Fade In, Fade Out

 Day in, day out, same old hoodoo follows me about. The same old pounding in my heart, whenever I think of you, and, darling, I think of you, day in and day out.

-Johnny Mercer

A foggy day, in London town
Had me low, had me down
I viewed the morning, with much alarm
The British Museum, had lost its charm

-Ira Gershwin

What happens to the effects of educational and early childhood interventions over time? Do they persist day in and day out, the same old impacts following you about?  Or do you find, one foggy day, that the British Museum has lost its charm?

For cognitive effects (ie, effects on test scores) of early childhood programs, the consensus view is that impacts fade over time- rapidly at first and then gradually. Here, for example, is the average effect size over time from a meta-analysis of 49 impact studies of pre-K programs:

FadeOut Curve

This meta-analysis included some of the early studies of pre-K programs, which tended to find larger effect sizes, perhaps because the counterfactual (where the low income children who were not offered a slot in the program ended up) was worse, perhaps because earlier analyses had a harder time dealing with the inevitable slings and arrows of outrageous fortune that beset any randomized controlled trial. More recent evaluations find much smaller effects at the end of treatment, even before fade out. Here, for example are the effect sizes at the end of treatment across different evaluations over time:

effectsizeovertime

Fade out is persistently observed for recent evaluations with smaller impacts, as well, however.

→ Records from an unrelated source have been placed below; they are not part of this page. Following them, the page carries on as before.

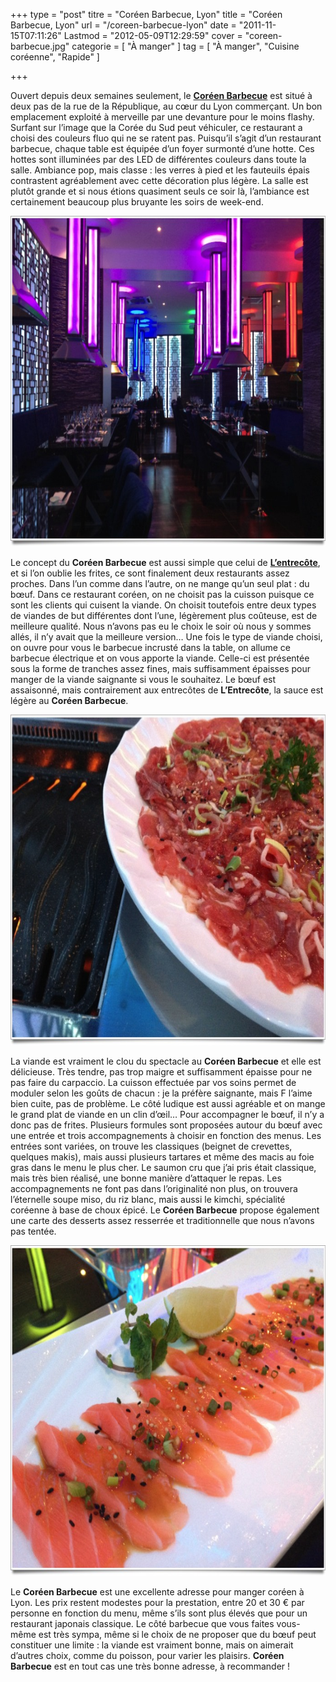 +++
type = "post"
titre = "Coréen Barbecue, Lyon"
title = "Coréen Barbecue, Lyon"
url = "/coreen-barbecue-lyon"
date = "2011-11-15T07:11:26"
Lastmod = "2012-05-09T12:29:59"
cover = "coreen-barbecue.jpg"
categorie = [ "À manger" ]
tag = [ "À manger", "Cuisine coréenne", "Rapide" ]

+++

<p>Ouvert depuis deux semaines seulement, le <strong><a href="http://www.coreenbarbecue.com">Coréen Barbecue</a></strong> est situé à deux pas de la rue de la République, au cœur du Lyon commerçant. Un bon emplacement exploité à merveille par une devanture pour le moins flashy. Surfant sur l&rsquo;image que la Corée du Sud peut véhiculer, ce restaurant a choisi des couleurs fluo qui ne se ratent pas. Puisqu&rsquo;il s&rsquo;agit d&rsquo;un restaurant barbecue, chaque table est équipée d&rsquo;un foyer surmonté d&rsquo;une hotte. Ces hottes sont illuminées par des LED de différentes couleurs dans toute la salle. Ambiance pop, mais classe : les verres à pied et les fauteuils épais contrastent agréablement avec cette décoration plus légère. La salle est plutôt grande et si nous étions quasiment seuls ce soir là, l&rsquo;ambiance est certainement beaucoup plus bruyante les soirs de week-end.</p>
<div style="text-align: center;"><img class="aligncenter" style="border-style: initial; border-color: initial; border-width: 0px;" src="coreen-barbecue-lyon.jpg" alt="Coreen barbecue lyon" width="690" height="529" border="0" /></div>
<p>Le concept du <strong>Coréen Barbecue</strong> est aussi simple que celui de <strong><a href="/2011/10/09/entrecote-lyon/">L&rsquo;entrecôte</a></strong>, et si l&rsquo;on oublie les frites, ce sont finalement deux restaurants assez proches. Dans l&rsquo;un comme dans l&rsquo;autre, on ne mange qu&rsquo;un seul plat : du bœuf. Dans ce restaurant coréen, on ne choisit pas la cuisson puisque ce sont les clients qui cuisent la viande. On choisit toutefois entre deux types de viandes de but différentes dont l&rsquo;une, légèrement plus coûteuse, est de meilleure qualité. Nous n&rsquo;avons pas eu le choix le soir où nous y sommes allés, il n&rsquo;y avait que la meilleure version… Une fois le type de viande choisi, on ouvre pour vous le barbecue incrusté dans la table, on allume ce barbecue électrique et on vous apporte la viande. Celle-ci est présentée sous la forme de tranches assez fines, mais suffisamment épaisses pour manger de la viande saignante si vous le souhaitez. Le bœuf est assaisonné, mais contrairement aux entrecôtes de <strong>L&rsquo;Entrecôte</strong>, la sauce est légère au <strong>Coréen Barbecue</strong>.</p>
<div style="text-align: center;"><img class="aligncenter" style="border-style: initial; border-color: initial; border-width: 0px;" src="lyon-coreen-barbecue.jpg" alt="Lyon coreen barbecue" width="690" height="529" border="0" /></div>
<p>La viande est vraiment le clou du spectacle au <strong>Coréen Barbecue</strong> et elle est délicieuse. Très tendre, pas trop maigre et suffisamment épaisse pour ne pas faire du carpaccio. La cuisson effectuée par vos soins permet de moduler selon les goûts de chacun : je la préfère saignante, mais F l&rsquo;aime bien cuite, pas de problème. Le côté ludique est aussi agréable et on mange le grand plat de viande en un clin d&rsquo;œil… Pour accompagner le bœuf, il n&rsquo;y a donc pas de frites. Plusieurs formules sont proposées autour du bœuf avec une entrée et trois accompagnements à choisir en fonction des menus. Les entrées sont variées, on trouve les classiques (beignet de crevettes, quelques makis), mais aussi plusieurs tartares et même des macis au foie gras dans le menu le plus cher. Le saumon cru que j&rsquo;ai pris était classique, mais très bien réalisé, une bonne manière d&rsquo;attaquer le repas. Les accompagnements ne font pas dans l&rsquo;originalité non plus, on trouvera l&rsquo;éternelle soupe miso, du riz blanc, mais aussi le kimchi, spécialité coréenne à base de choux épicé. Le <strong>Coréen Barbecue</strong> propose également une carte des desserts assez resserrée et traditionnelle que nous n&rsquo;avons pas tentée.</p>
<div style="text-align: center;"><img class="aligncenter" style="border-style: initial; border-color: initial; border-width: 0px;" src="entree-coreen-barbecue.jpg" alt="Entree coreen barbecue" width="690" height="529" border="0" /></div>
<p>Le <strong>Coréen Barbecue</strong> est une excellente adresse pour manger coréen à Lyon. Les prix restent modestes pour la prestation, entre 20 et 30 € par personne en fonction du menu, même s&rsquo;ils sont plus élevés que pour un restaurant japonais classique. Le côté barbecue que vous faites vous-même est très sympa, même si le choix de ne proposer que du bœuf peut constituer une limite : la viande est vraiment bonne, mais on aimerait d&rsquo;autres choix, comme du poisson, pour varier les plaisirs. <strong>Coréen Barbecue</strong> est en tout cas une très bonne adresse, à recommander !</p>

Here, for example, are the test scores over time for the Impact study of Head Start  :

impactheadstart.png

 

The small but measureable difference between the test scores of children in the spring of their Head Start year (Spring 2003) has faded to zero by the following year. The fade-out of cognitive effects extends also to studies in developing countries, where educational interventions often show larger impacts than in the United States, but where a similarly large percentage of the impact is lost after a single year. For a study of private schools in Pakistan, a group of researchers finds that:

Low persistence may in fact be the norm rather than the exception, and a central feature of learning. Low persistence has broad implications. Commonly used empirical methods often make strong assumptions about persistence that can affect both short-run impact estimates and long-run extrapolations. Moreover, to the degree that low persistence is not an artifact of psychometric issues, such as measurement error, changing test content, or cheating, its extent and interpretation also matters. If low persistence arises from economic responses, such as parents and teachers devoting fewer resources to better performers, such substitution may lead to total costs falling enough that welfare actually rises, even when achievement gains fade out.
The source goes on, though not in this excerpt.